Em resumo, Bolsonaro defendeu a reabertura de escolas e do comércio, atacou a Globo, desacreditou governadores e prefeitos, jogou para a sua torcida.

Aliás, jogar para torcida ocorre desde o início do governo, e a cada dia, faz com que mais pessoas entrem na torcida contra o próprio, até mesmo aliados.

Muitos políticos e influenciadores se manifestaram contra o pronunciamento, minimamente chamando-o de irresponsável.

Bolsonaro fez uma aposta extraordinariamente arriscada, repetindo o padrão do seu ministro Paulo Guedes, apontando em câmbio flutuante, contando com sua habilidade de vencer o planeta, o universo, claro, também com a ajuda de Deus, que obrigatoriamente deve estar acima de tudo.

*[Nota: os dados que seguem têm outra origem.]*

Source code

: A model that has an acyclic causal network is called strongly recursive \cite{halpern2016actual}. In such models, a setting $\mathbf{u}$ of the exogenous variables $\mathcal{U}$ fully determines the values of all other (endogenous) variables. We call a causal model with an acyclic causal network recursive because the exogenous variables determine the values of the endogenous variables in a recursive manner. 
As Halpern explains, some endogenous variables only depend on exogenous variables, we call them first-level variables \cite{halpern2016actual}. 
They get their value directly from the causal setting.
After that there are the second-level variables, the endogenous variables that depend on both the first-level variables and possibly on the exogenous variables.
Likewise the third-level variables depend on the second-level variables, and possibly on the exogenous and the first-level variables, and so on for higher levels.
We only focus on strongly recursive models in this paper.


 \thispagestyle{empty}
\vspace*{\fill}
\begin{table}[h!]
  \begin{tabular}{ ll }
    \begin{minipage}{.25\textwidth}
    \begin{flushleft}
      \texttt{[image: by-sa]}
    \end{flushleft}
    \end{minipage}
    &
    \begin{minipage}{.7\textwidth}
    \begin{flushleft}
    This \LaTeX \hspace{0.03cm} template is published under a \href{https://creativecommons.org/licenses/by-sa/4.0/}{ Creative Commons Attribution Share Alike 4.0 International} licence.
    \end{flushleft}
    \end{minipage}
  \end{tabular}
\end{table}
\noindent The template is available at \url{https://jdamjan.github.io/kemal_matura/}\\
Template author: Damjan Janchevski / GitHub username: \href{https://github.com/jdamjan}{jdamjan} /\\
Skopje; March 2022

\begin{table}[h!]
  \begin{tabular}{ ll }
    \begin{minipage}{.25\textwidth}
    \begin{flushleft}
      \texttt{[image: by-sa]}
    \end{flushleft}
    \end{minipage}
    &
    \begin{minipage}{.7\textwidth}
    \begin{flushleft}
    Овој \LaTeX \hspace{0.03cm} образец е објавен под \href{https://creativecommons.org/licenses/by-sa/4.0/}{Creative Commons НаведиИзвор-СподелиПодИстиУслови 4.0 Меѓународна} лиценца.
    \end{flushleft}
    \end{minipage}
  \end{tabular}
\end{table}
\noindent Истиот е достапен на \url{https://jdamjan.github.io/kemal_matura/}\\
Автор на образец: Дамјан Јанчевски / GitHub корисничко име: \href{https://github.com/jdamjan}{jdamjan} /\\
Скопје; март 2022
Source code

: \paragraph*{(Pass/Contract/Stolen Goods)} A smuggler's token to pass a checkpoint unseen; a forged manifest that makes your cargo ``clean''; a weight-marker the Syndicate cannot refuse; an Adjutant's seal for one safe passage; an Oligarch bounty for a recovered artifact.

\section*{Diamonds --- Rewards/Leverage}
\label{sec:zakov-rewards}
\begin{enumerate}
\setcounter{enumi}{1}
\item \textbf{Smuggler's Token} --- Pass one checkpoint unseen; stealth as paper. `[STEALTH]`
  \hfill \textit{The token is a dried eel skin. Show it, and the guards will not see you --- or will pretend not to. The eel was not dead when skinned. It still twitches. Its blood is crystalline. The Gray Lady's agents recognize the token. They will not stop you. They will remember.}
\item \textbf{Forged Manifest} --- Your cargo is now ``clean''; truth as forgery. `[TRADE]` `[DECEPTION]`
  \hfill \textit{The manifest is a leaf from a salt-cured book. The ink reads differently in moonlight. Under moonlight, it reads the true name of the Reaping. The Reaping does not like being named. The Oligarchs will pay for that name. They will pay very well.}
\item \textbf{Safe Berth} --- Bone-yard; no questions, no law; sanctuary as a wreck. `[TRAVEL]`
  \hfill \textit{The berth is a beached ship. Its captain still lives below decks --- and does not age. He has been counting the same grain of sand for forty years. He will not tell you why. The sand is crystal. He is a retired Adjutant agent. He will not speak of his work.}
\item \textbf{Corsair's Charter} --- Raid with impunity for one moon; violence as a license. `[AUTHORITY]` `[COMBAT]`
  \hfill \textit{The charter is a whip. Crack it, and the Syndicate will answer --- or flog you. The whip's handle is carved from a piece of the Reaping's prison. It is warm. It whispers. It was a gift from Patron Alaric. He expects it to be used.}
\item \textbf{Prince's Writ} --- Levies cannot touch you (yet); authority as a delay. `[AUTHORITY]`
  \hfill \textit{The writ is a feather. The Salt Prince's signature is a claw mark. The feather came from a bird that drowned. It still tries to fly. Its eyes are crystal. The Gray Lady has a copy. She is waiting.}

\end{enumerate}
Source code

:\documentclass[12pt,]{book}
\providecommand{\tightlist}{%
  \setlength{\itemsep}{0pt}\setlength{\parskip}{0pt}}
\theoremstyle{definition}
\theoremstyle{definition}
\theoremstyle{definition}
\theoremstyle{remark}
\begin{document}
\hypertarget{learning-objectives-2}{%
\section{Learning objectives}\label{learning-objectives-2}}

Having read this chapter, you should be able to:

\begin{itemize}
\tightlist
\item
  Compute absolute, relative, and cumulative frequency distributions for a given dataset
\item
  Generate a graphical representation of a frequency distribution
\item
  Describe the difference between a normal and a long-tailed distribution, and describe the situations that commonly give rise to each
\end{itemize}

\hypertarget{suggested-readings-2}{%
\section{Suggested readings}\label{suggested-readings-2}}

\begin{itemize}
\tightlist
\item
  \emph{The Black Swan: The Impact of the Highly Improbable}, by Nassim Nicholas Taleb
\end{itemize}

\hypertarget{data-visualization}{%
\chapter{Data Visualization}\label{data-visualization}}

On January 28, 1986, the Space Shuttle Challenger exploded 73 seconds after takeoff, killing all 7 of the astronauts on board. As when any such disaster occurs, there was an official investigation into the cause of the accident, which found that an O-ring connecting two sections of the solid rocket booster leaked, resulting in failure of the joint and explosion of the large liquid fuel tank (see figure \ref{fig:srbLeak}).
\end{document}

Estamos diante de duas crises, a da saúde, que vitimará, diretamente, um pequeno percentual da população (caso o isolamento seja adotado), e a econômica, que poderá trazer o caos, inclusive a desobediência civil, para todos. É importante ressaltar que as duas são igualmente importantes.

Fazer uma quarentena de meses pode nos levar a um estado de barbárie, número de suicídios elevado, rupturas familiares e sociais. Uma quarentena muito curta também se mostra uma ideia ruim, pois aumenta os casos e superlota o sistema de saúde pública.

Trump está fazendo sua aposta diferente de Bolsonaro, até porque não deve ter um histórico de atleta, e quer os Estados Unidos fechado por duas semanas. Mas, também se mostra preocupado com a economia, e por esse motivo costura um socorro de 2 trilhões de dólares. Veja só a diferença com o Brasil, aqui parlamentares querem abrir mão de fundo eleitoral e de cota de gabinete, o que mostra que não entenderam o tamanho do problema, mais jogando para a torcida do que com a racionalidade.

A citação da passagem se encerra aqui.